┌─ Data section

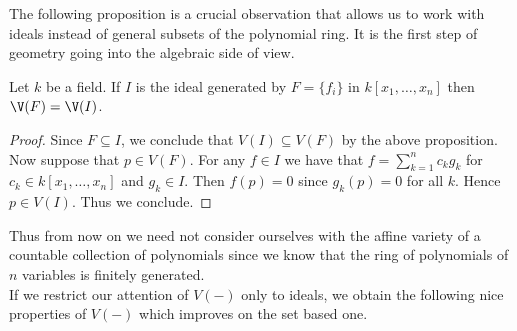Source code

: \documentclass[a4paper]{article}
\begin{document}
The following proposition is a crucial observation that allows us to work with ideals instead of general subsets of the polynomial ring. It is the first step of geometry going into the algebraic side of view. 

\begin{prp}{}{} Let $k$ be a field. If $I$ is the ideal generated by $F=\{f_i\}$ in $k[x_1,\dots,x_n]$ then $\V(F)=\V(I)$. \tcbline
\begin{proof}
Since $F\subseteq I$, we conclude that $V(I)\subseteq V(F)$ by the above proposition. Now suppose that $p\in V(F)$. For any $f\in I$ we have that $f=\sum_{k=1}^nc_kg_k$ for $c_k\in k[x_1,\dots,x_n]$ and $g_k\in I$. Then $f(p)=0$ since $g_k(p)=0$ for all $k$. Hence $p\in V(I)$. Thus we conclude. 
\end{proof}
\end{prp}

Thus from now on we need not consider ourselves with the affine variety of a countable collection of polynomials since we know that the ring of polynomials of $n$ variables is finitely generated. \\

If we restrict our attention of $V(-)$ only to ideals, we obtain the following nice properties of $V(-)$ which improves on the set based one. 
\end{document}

└─
┌─ Data section

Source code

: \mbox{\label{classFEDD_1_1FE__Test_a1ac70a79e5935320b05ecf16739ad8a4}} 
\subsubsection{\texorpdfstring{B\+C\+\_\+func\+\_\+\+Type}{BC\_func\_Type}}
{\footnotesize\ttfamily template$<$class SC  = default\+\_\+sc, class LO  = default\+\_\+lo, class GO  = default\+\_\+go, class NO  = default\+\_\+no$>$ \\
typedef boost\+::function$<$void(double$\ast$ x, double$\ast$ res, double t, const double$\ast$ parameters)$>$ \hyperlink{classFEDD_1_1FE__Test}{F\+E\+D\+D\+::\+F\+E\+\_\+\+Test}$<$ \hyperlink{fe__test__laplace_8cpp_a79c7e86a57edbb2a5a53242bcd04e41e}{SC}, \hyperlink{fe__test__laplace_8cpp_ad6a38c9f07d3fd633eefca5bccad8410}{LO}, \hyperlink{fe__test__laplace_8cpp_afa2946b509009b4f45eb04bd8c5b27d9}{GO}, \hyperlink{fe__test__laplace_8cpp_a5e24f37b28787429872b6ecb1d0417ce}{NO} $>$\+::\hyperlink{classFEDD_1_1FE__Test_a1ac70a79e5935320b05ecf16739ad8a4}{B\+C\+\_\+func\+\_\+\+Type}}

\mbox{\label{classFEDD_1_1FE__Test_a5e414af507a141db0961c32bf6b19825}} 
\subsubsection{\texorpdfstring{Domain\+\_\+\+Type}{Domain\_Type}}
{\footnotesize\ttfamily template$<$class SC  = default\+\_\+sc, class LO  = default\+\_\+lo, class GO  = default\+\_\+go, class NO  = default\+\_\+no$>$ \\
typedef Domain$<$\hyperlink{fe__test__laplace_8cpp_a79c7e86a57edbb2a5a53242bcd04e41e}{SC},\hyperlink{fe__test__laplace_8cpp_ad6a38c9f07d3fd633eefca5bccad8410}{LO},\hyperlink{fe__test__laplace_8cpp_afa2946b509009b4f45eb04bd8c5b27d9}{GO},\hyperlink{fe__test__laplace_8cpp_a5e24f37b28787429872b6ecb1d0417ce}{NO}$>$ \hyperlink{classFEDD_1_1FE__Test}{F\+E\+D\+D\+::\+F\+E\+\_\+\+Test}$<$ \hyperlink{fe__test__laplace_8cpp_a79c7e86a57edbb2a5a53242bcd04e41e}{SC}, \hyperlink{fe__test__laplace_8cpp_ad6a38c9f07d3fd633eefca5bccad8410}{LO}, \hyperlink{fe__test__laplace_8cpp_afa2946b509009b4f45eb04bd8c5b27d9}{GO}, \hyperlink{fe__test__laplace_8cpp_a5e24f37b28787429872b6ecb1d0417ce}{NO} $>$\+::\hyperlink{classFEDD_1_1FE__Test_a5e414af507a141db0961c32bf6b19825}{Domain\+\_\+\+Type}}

└─

Task requirements: For the string "subsubsection", filter the data and copy out each line where it occurs.

Answer area:
\subsubsection{\texorpdfstring{B\+C\+\_\+func\+\_\+\+Type}{BC\_func\_Type}}
\subsubsection{\texorpdfstring{Domain\+\_\+\+Type}{Domain\_Type}}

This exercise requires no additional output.